## Task
Using the data below, return every line that holds the word "rainbow".

## Extracted entries
Segment Open

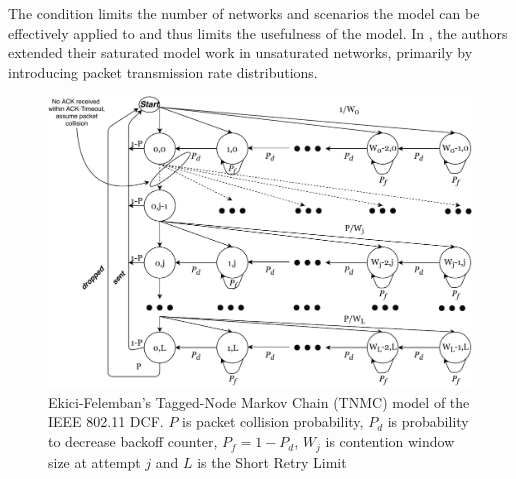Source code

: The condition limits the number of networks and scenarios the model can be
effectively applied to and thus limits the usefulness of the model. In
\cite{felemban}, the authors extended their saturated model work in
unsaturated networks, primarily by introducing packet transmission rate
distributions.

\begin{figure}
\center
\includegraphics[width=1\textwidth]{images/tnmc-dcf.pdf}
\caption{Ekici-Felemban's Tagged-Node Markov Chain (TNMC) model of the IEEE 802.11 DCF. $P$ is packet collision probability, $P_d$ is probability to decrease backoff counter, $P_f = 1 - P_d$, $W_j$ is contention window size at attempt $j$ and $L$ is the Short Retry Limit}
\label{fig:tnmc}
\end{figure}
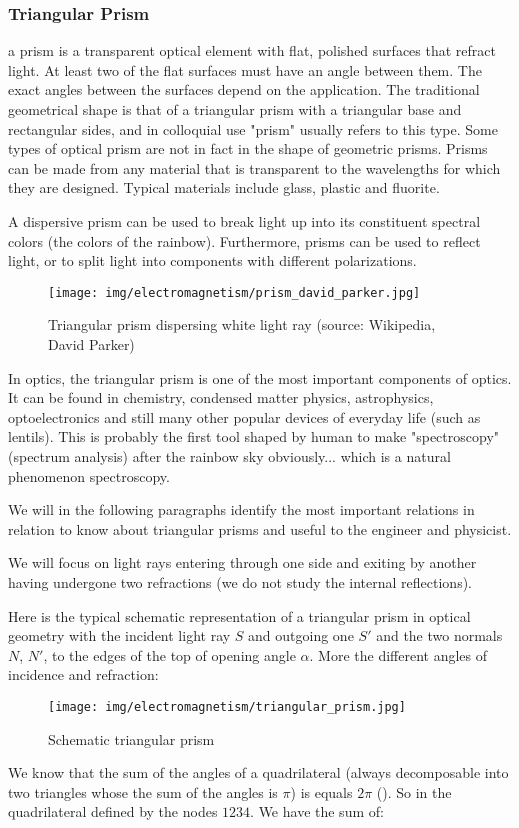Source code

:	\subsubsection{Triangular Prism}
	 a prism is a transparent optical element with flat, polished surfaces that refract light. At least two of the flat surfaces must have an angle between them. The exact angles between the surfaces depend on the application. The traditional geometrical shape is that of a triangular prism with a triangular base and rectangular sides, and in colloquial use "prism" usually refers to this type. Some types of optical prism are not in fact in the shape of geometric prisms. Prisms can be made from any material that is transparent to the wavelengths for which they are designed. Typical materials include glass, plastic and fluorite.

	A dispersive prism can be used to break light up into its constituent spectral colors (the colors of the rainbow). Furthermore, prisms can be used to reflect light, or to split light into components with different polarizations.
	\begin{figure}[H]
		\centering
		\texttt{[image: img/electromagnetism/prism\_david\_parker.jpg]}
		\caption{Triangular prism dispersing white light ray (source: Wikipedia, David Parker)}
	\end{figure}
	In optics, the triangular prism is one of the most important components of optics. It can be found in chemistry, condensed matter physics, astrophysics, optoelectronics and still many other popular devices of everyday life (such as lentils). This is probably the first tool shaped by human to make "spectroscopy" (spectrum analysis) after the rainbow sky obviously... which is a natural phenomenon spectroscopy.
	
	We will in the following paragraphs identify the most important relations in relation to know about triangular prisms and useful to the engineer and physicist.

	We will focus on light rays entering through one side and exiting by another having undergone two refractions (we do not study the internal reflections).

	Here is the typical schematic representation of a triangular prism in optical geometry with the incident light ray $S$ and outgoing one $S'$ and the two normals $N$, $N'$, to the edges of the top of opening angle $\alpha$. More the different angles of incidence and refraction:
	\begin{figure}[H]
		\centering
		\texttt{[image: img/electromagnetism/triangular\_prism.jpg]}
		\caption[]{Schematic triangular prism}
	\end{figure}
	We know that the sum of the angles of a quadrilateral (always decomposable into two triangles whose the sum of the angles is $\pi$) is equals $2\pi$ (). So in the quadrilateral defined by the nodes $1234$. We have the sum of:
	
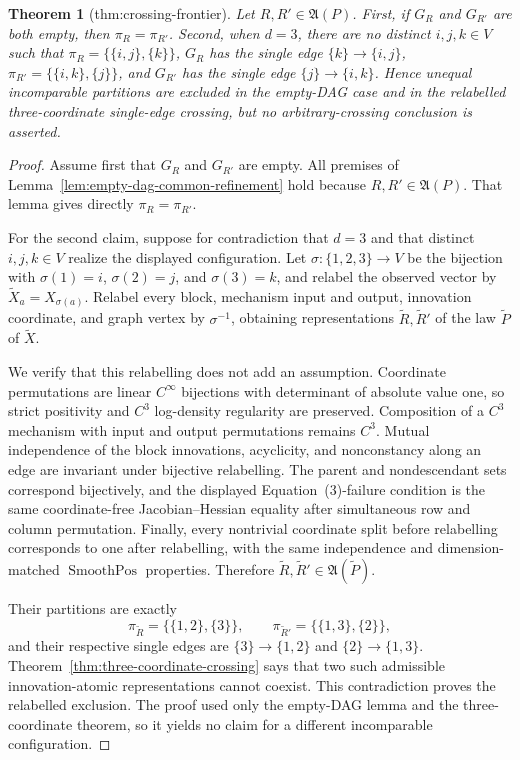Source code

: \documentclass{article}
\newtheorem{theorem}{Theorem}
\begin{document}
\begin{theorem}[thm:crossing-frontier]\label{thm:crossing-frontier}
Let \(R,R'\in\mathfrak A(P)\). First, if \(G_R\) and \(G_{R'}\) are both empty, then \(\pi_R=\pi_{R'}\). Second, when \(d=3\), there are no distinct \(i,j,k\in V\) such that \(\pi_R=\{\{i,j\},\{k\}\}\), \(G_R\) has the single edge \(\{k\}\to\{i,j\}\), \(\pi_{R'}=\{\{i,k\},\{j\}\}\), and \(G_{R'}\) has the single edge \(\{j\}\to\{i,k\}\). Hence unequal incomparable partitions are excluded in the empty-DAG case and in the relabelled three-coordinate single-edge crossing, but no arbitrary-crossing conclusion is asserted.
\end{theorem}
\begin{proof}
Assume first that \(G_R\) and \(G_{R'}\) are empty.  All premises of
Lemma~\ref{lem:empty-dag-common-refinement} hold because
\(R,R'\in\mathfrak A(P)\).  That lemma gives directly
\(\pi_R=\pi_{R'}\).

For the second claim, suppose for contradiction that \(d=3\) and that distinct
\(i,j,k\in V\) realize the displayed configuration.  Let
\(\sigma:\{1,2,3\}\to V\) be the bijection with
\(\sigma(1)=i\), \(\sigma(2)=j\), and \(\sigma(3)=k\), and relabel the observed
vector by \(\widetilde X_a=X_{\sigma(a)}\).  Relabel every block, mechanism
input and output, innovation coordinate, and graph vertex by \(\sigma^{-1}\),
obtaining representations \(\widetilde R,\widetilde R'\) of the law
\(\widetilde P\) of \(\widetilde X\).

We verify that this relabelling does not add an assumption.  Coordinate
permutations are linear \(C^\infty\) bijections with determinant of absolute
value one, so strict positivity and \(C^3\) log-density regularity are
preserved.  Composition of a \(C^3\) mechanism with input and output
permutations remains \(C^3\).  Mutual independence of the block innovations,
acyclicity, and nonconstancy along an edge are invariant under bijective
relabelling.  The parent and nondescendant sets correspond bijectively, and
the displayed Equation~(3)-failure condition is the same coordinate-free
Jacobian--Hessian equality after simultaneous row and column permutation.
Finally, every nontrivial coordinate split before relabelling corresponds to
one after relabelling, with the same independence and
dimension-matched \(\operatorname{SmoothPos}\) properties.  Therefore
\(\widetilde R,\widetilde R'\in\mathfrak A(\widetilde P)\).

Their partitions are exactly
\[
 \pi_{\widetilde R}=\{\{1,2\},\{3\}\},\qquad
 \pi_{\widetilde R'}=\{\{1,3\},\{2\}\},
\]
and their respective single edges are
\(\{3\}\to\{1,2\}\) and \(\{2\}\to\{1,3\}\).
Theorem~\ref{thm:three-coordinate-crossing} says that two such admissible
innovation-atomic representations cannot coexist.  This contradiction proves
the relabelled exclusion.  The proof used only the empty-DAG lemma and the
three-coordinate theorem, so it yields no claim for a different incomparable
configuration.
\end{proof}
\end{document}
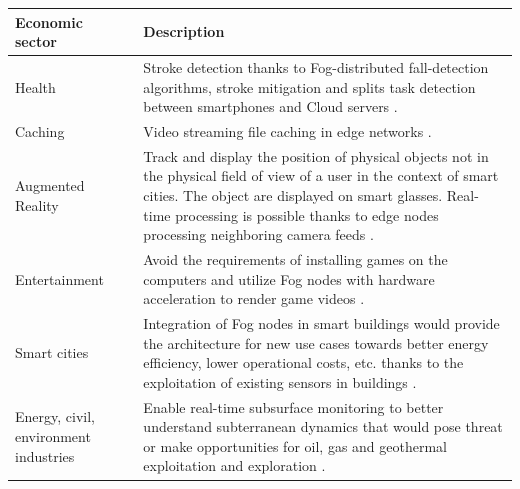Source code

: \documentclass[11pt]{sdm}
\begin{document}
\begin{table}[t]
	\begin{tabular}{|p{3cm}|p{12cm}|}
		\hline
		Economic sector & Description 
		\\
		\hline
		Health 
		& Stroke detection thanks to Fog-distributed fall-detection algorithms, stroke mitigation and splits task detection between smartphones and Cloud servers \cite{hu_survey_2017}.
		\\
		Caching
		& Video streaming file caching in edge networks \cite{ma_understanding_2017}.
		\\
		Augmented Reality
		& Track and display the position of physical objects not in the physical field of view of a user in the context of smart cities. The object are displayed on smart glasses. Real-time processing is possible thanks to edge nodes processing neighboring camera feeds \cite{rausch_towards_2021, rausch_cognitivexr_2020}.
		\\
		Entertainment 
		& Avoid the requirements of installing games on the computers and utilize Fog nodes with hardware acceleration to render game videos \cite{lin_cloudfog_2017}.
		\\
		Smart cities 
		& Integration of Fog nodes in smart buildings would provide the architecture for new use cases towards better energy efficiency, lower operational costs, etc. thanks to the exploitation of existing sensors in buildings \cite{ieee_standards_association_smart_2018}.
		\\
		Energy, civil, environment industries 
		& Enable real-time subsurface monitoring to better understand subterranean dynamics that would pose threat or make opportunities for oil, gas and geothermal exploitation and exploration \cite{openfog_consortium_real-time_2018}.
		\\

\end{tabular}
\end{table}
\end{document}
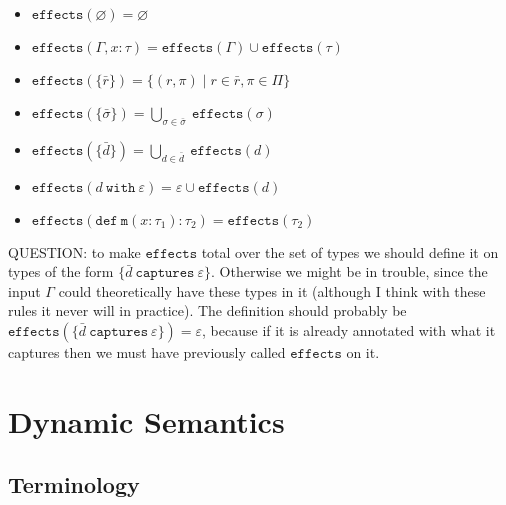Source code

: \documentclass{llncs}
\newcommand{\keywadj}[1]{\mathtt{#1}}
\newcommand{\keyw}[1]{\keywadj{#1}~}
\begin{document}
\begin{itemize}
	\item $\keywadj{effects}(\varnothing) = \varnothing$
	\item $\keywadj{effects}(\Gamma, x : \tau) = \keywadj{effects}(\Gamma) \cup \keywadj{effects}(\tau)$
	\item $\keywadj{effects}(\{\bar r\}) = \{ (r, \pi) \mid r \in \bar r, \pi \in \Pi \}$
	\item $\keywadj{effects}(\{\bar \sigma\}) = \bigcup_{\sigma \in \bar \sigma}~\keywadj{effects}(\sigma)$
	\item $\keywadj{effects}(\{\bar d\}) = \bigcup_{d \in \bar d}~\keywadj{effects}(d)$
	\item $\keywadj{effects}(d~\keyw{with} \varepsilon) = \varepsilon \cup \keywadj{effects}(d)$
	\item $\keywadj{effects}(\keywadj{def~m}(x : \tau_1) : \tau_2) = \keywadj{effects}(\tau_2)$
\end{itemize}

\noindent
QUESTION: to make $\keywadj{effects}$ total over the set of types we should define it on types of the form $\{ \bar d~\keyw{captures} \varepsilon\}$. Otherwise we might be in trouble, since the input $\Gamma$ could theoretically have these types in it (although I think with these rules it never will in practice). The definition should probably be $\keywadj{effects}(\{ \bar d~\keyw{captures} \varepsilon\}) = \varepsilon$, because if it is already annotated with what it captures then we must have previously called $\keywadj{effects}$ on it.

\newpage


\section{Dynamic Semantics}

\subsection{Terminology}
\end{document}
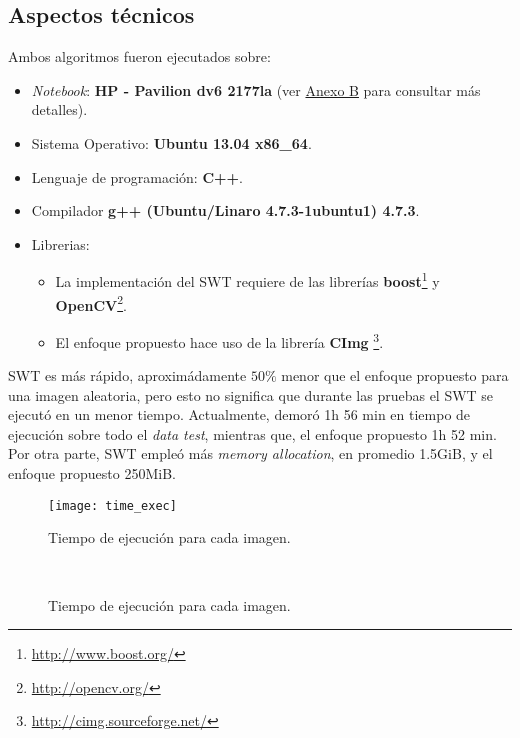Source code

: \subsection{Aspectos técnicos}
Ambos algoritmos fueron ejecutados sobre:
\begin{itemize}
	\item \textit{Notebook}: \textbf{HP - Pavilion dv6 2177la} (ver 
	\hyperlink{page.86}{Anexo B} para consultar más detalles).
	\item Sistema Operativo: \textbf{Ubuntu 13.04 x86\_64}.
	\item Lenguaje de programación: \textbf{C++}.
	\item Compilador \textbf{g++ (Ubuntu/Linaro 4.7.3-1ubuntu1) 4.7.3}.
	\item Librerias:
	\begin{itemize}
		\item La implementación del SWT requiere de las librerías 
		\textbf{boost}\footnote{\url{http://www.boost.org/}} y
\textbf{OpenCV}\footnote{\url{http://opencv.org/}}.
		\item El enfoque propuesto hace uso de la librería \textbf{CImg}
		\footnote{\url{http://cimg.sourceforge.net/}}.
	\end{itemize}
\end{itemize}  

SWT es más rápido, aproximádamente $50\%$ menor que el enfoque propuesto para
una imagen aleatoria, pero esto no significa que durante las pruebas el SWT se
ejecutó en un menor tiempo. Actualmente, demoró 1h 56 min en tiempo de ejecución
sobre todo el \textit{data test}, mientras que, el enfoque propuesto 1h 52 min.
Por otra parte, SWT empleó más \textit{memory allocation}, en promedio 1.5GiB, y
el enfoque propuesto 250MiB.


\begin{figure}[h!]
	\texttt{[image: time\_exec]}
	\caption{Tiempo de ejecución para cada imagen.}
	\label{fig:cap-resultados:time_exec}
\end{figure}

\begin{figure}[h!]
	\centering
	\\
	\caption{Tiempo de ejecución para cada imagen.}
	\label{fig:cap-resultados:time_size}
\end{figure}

Segment Closed

## Response
	A dispersive prism can be used to break light up into its constituent spectral colors (the colors of the rainbow). Furthermore, prisms can be used to reflect light, or to split light into components with different polarizations.
	In optics, the triangular prism is one of the most important components of optics. It can be found in chemistry, condensed matter physics, astrophysics, optoelectronics and still many other popular devices of everyday life (such as lentils). This is probably the first tool shaped by human to make "spectroscopy" (spectrum analysis) after the rainbow sky obviously... which is a natural phenomenon spectroscopy.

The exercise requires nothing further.